(TASK TO COMPLETE):
The expected output is the data below, character for character, without its pictures.

(EXTRACTED ENTRIES):
===============

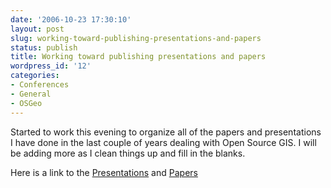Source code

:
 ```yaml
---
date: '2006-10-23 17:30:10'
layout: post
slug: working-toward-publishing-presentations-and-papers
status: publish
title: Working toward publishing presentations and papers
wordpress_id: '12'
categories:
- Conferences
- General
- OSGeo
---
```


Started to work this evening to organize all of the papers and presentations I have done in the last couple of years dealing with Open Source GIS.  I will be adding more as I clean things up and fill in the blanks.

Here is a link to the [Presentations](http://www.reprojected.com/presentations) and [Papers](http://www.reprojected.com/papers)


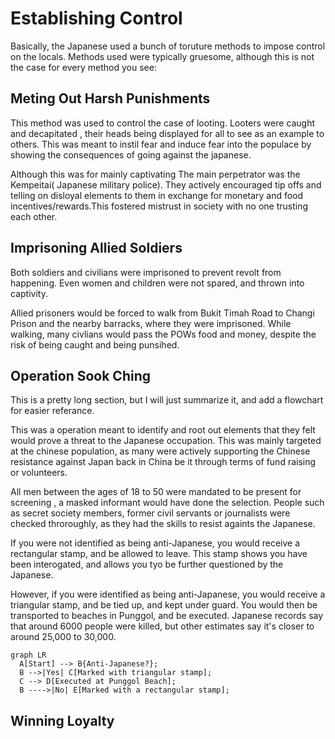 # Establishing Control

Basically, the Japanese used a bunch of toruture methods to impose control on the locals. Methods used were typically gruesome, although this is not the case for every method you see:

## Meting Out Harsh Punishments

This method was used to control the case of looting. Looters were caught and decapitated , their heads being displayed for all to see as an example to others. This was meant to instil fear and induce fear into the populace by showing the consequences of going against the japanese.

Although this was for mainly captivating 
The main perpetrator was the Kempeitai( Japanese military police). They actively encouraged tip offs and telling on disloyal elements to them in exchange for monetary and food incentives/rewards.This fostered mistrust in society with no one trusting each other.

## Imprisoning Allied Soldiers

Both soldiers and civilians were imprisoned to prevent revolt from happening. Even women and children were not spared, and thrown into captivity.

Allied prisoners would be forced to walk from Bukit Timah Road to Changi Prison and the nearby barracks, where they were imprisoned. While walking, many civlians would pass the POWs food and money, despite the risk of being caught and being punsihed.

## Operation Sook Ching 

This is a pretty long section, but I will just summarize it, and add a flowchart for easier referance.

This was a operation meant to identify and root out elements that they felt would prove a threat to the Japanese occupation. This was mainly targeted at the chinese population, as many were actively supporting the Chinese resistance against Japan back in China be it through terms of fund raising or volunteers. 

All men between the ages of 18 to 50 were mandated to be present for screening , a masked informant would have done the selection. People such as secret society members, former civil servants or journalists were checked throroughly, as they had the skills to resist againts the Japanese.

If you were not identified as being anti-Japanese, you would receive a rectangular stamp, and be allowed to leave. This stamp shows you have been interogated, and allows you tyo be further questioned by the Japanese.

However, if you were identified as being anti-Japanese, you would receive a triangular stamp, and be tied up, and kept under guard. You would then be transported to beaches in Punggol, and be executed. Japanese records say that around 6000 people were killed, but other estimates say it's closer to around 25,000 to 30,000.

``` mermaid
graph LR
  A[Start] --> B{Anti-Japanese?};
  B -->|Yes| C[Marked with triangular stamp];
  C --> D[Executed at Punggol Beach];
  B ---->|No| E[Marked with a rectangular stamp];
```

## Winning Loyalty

===============

(EXERCISE ANSWER):
Source code

:
 ```yaml
---
date: '2006-10-23 17:30:10'
layout: post
slug: working-toward-publishing-presentations-and-papers
status: publish
title: Working toward publishing presentations and papers
wordpress_id: '12'
categories:
- Conferences
- General
- OSGeo
---
```


Started to work this evening to organize all of the papers and presentations I have done in the last couple of years dealing with Open Source GIS.  I will be adding more as I clean things up and fill in the blanks.

Here is a link to the [Presentations](http://www.reprojected.com/presentations) and [Papers](http://www.reprojected.com/papers)


 # Establishing Control

Basically, the Japanese used a bunch of toruture methods to impose control on the locals. Methods used were typically gruesome, although this is not the case for every method you see:

## Meting Out Harsh Punishments

This method was used to control the case of looting. Looters were caught and decapitated , their heads being displayed for all to see as an example to others. This was meant to instil fear and induce fear into the populace by showing the consequences of going against the japanese.

Although this was for mainly captivating 
The main perpetrator was the Kempeitai( Japanese military police). They actively encouraged tip offs and telling on disloyal elements to them in exchange for monetary and food incentives/rewards.This fostered mistrust in society with no one trusting each other.

## Imprisoning Allied Soldiers

Both soldiers and civilians were imprisoned to prevent revolt from happening. Even women and children were not spared, and thrown into captivity.

Allied prisoners would be forced to walk from Bukit Timah Road to Changi Prison and the nearby barracks, where they were imprisoned. While walking, many civlians would pass the POWs food and money, despite the risk of being caught and being punsihed.

## Operation Sook Ching 

This is a pretty long section, but I will just summarize it, and add a flowchart for easier referance.

This was a operation meant to identify and root out elements that they felt would prove a threat to the Japanese occupation. This was mainly targeted at the chinese population, as many were actively supporting the Chinese resistance against Japan back in China be it through terms of fund raising or volunteers. 

All men between the ages of 18 to 50 were mandated to be present for screening , a masked informant would have done the selection. People such as secret society members, former civil servants or journalists were checked throroughly, as they had the skills to resist againts the Japanese.

If you were not identified as being anti-Japanese, you would receive a rectangular stamp, and be allowed to leave. This stamp shows you have been interogated, and allows you tyo be further questioned by the Japanese.

However, if you were identified as being anti-Japanese, you would receive a triangular stamp, and be tied up, and kept under guard. You would then be transported to beaches in Punggol, and be executed. Japanese records say that around 6000 people were killed, but other estimates say it's closer to around 25,000 to 30,000.

``` mermaid
graph LR
  A[Start] --> B{Anti-Japanese?};
  B -->|Yes| C[Marked with triangular stamp];
  C --> D[Executed at Punggol Beach];
  B ---->|No| E[Marked with a rectangular stamp];
```

## Winning Loyalty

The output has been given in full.